For each line in the data below that has the word "pitch", copy that line.

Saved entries
--------
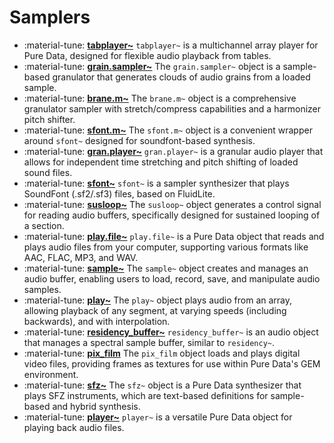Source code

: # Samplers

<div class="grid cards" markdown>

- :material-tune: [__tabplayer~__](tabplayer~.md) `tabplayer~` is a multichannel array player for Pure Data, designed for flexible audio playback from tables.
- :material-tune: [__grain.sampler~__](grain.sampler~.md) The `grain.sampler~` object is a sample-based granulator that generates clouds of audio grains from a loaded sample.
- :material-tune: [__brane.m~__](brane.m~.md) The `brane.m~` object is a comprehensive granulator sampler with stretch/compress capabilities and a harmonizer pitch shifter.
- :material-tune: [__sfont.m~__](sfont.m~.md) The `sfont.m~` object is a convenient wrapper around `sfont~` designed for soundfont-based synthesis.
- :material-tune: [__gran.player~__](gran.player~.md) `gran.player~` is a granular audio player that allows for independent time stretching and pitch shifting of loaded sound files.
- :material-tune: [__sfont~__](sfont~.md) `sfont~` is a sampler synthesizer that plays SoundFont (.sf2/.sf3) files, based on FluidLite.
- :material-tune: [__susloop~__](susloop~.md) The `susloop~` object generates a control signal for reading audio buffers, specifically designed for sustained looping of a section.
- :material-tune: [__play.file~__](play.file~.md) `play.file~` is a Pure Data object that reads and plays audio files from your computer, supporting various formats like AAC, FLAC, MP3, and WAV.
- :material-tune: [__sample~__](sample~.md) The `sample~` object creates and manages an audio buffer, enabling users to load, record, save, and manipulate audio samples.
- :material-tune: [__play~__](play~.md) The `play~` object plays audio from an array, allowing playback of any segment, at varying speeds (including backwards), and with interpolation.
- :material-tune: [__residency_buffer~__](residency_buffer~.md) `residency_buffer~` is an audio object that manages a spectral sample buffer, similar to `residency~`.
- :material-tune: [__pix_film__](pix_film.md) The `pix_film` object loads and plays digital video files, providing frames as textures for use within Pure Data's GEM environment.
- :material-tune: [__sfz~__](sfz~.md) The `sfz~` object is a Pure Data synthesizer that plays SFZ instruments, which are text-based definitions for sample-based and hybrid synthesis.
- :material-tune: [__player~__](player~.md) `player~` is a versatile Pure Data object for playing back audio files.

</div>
--------
*Response*
- :material-tune: [__brane.m~__](brane.m~.md) The `brane.m~` object is a comprehensive granulator sampler with stretch/compress capabilities and a harmonizer pitch shifter.
- :material-tune: [__gran.player~__](gran.player~.md) `gran.player~` is a granular audio player that allows for independent time stretching and pitch shifting of loaded sound files.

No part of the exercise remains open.